Problem to work on:
Repeat the data below exactly, with every entry included.

--- Source data ---

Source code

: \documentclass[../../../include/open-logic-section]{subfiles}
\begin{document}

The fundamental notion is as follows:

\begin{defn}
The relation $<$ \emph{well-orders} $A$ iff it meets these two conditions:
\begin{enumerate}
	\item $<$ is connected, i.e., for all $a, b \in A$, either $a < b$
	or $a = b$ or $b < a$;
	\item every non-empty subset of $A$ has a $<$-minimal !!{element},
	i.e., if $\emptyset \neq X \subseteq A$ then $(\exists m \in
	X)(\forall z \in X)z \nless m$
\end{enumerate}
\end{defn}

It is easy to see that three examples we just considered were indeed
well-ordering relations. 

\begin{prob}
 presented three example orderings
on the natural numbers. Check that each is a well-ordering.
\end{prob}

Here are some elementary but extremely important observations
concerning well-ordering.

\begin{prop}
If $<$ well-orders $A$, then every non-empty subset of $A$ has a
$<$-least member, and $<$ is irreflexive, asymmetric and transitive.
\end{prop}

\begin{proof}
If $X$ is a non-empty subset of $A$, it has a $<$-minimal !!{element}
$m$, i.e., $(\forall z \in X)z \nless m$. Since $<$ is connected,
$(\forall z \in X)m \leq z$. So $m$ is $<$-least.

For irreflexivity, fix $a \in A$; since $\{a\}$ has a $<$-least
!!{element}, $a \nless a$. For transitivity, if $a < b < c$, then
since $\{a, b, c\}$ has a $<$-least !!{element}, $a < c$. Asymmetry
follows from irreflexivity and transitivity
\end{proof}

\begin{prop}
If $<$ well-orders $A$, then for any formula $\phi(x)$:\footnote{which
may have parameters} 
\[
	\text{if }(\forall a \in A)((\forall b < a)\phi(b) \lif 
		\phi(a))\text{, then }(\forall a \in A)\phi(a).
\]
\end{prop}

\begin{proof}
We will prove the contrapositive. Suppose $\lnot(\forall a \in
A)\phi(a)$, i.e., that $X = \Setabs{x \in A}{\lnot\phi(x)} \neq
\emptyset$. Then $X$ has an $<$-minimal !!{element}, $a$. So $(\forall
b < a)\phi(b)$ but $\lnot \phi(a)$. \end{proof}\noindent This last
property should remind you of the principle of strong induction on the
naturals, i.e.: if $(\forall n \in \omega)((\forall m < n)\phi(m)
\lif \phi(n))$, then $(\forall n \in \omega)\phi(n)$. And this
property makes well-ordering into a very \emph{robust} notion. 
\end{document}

---

Answer to the exercise:
Source code

: \documentclass[../../../include/open-logic-section]{subfiles}
\begin{document}

The fundamental notion is as follows:

\begin{defn}
The relation $<$ \emph{well-orders} $A$ iff it meets these two conditions:
\begin{enumerate}
	\item $<$ is connected, i.e., for all $a, b \in A$, either $a < b$
	or $a = b$ or $b < a$;
	\item every non-empty subset of $A$ has a $<$-minimal !!{element},
	i.e., if $\emptyset \neq X \subseteq A$ then $(\exists m \in
	X)(\forall z \in X)z \nless m$
\end{enumerate}
\end{defn}

It is easy to see that three examples we just considered were indeed
well-ordering relations. 

\begin{prob}
 presented three example orderings
on the natural numbers. Check that each is a well-ordering.
\end{prob}

Here are some elementary but extremely important observations
concerning well-ordering.

\begin{prop}
If $<$ well-orders $A$, then every non-empty subset of $A$ has a
$<$-least member, and $<$ is irreflexive, asymmetric and transitive.
\end{prop}

\begin{proof}
If $X$ is a non-empty subset of $A$, it has a $<$-minimal !!{element}
$m$, i.e., $(\forall z \in X)z \nless m$. Since $<$ is connected,
$(\forall z \in X)m \leq z$. So $m$ is $<$-least.

For irreflexivity, fix $a \in A$; since $\{a\}$ has a $<$-least
!!{element}, $a \nless a$. For transitivity, if $a < b < c$, then
since $\{a, b, c\}$ has a $<$-least !!{element}, $a < c$. Asymmetry
follows from irreflexivity and transitivity
\end{proof}

\begin{prop}
If $<$ well-orders $A$, then for any formula $\phi(x)$:\footnote{which
may have parameters} 
\[
	\text{if }(\forall a \in A)((\forall b < a)\phi(b) \lif 
		\phi(a))\text{, then }(\forall a \in A)\phi(a).
\]
\end{prop}

\begin{proof}
We will prove the contrapositive. Suppose $\lnot(\forall a \in
A)\phi(a)$, i.e., that $X = \Setabs{x \in A}{\lnot\phi(x)} \neq
\emptyset$. Then $X$ has an $<$-minimal !!{element}, $a$. So $(\forall
b < a)\phi(b)$ but $\lnot \phi(a)$. \end{proof}\noindent This last
property should remind you of the principle of strong induction on the
naturals, i.e.: if $(\forall n \in \omega)((\forall m < n)\phi(m)
\lif \phi(n))$, then $(\forall n \in \omega)\phi(n)$. And this
property makes well-ordering into a very \emph{robust} notion. 
\end{document}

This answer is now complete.